If you’re looking for a hilarious sci-fi adventure, then you’re unfortunately barking up the wrong tree. But if a poor man’s Guardians of the Galaxy is what you crave, then Space Team #1 by Barry J. Hutchison has got you covered.
After being sentenced to two years in prison for identity theft, career criminal Cal Carver’s bad day only gets worse as he finds himself sharing a jail cell with the most prolific serial killer cannibal in the history of planet Earth. But that’s just the beginning as Earth is invaded by aliens and Cal is abducted while the rest of the human race is wiped out.
The man behind Cal’s kidnapping is Hayel Sinclair, the president of the Zertex Corporation which controls over eleven billion planets and trillions upon trillions of lifeforms.
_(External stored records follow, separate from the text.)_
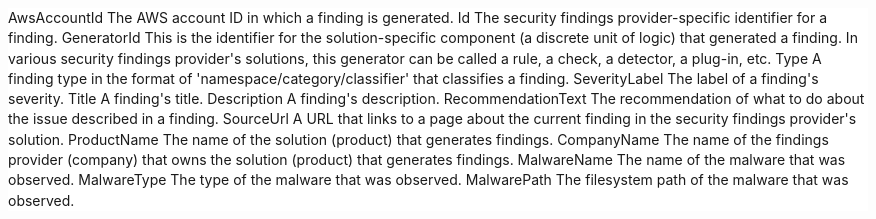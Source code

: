 </tr>
<tr>
<td style="width: 346px;">AwsAccountId</td>
<td style="width: 397px;">The AWS account ID in which a finding is generated.</td>
</tr>
<tr>
<td style="width: 346px;">Id</td>
<td style="width: 397px;">The security findings provider-specific identifier for a finding.</td>
</tr>
<tr>
<td style="width: 346px;">GeneratorId</td>
<td style="width: 397px;">This is the identifier for the solution-specific component (a discrete unit of logic) that generated a finding. In various security findings provider's solutions, this generator can be called a rule, a check, a detector, a plug-in, etc.</td>
</tr>
<tr>
<td style="width: 346px;">Type</td>
<td style="width: 397px;">A finding type in the format of 'namespace/category/classifier' that classifies a finding.</td>
</tr>
<tr>
<td style="width: 346px;">SeverityLabel</td>
<td style="width: 397px;">The label of a finding's severity.</td>
</tr>
<tr>
<td style="width: 346px;">Title</td>
<td style="width: 397px;">A finding's title.</td>
</tr>
<tr>
<td style="width: 346px;">Description</td>
<td style="width: 397px;">A finding's description.</td>
</tr>
<tr>
<td style="width: 346px;">RecommendationText</td>
<td style="width: 397px;">The recommendation of what to do about the issue described in a finding.</td>
</tr>
<tr>
<td style="width: 346px;">SourceUrl</td>
<td style="width: 397px;">A URL that links to a page about the current finding in the security findings provider's solution.</td>
</tr>
<tr>
<td style="width: 346px;">ProductName</td>
<td style="width: 397px;">The name of the solution (product) that generates findings.</td>
</tr>
<tr>
<td style="width: 346px;">CompanyName</td>
<td style="width: 397px;">The name of the findings provider (company) that owns the solution (product) that generates findings.</td>
</tr>
<tr>
<td style="width: 346px;">MalwareName</td>
<td style="width: 397px;">The name of the malware that was observed.</td>
</tr>
<tr>
<td style="width: 346px;">MalwareType</td>
<td style="width: 397px;">The type of the malware that was observed.</td>
</tr>
<tr>
<td style="width: 346px;">MalwarePath</td>
<td style="width: 397px;">The filesystem path of the malware that was observed.</td>
</tr>
<tr>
Sinclair, mistaking Cal for the serial killer cannibal, makes him the captain of a motley crew of hard-core criminals tasked with pretty much saving the universe. The space team includes Mizette, a she-wolf, Mech, a hulking Cyborg, Gunso Loren, a blue-skinned pilot, and Splurt, a shapeshifting blob of green gloop.
While Hutchison’s writing style is enjoyable and the book is fast-paced with a clear plot, for the most part, Space Team lets us down. The protagonist Cal is unlikeable and pretty much sums it up when he says, “I was trying to be funny, that’s all. What can I say? I joke when I’m nervous, and my jokes are rarely good.”
You can say that again. For a comedic novel, there is a distinct lack of LOL’s. In fact, there were none for me, just two almost LOL’s.
What’s worse is that some of Hutchison’s running gags are flat out irritating. Take for instance the non-cursing bit. President Sinclair has a translation chip implanted into Cal’s ear which serves to translate any language he hears into English, with the added feature of sanitizing profanity. ‘Fuck’ automatically becomes ‘fonk.’ When Cal gets into a tussle at a bar, we hear, “Now, gather up your shizz, and get your ams the fonk out of my bar.” Not only is this the opposite of funny, it’s persistently annoying throughout the entire book.
But I suppose there are some elementary school kids out there who will love this and similar running gags. These kids have shitty senses of humor and without a doubt deserve at least one swirly a day. (Just in case you’re never heard the term swirly, Urban Dictionary defines it as “the process of sticking someone’s head in the toilet and flushing. An absolute must for wieners with retarded senses of humor.”)
Other running gags fall similarly flat and there are some frustrating flaws like the aliens kidnapping the wrong person in the first place. How the fuck would this happen when they know everything about him and should even be carrying pictures for reference?!
Having said that, there are some enjoyable bits. I can’t remember any specifics, but I’m pretty sure they were in there. Something about the shape-shifting gloop and each character having his or her role to play.
To sum up, while Space Team provides no hearty LOL’s and for the most part fails at humor, it’s still well written and fast-paced with a clear plot. 2.5 pearls rounded up to 3 because I’m kinda interested in what the space team does next. Fortunately, after I sleep on it, I’ll no doubt realize that I don’t give a shit.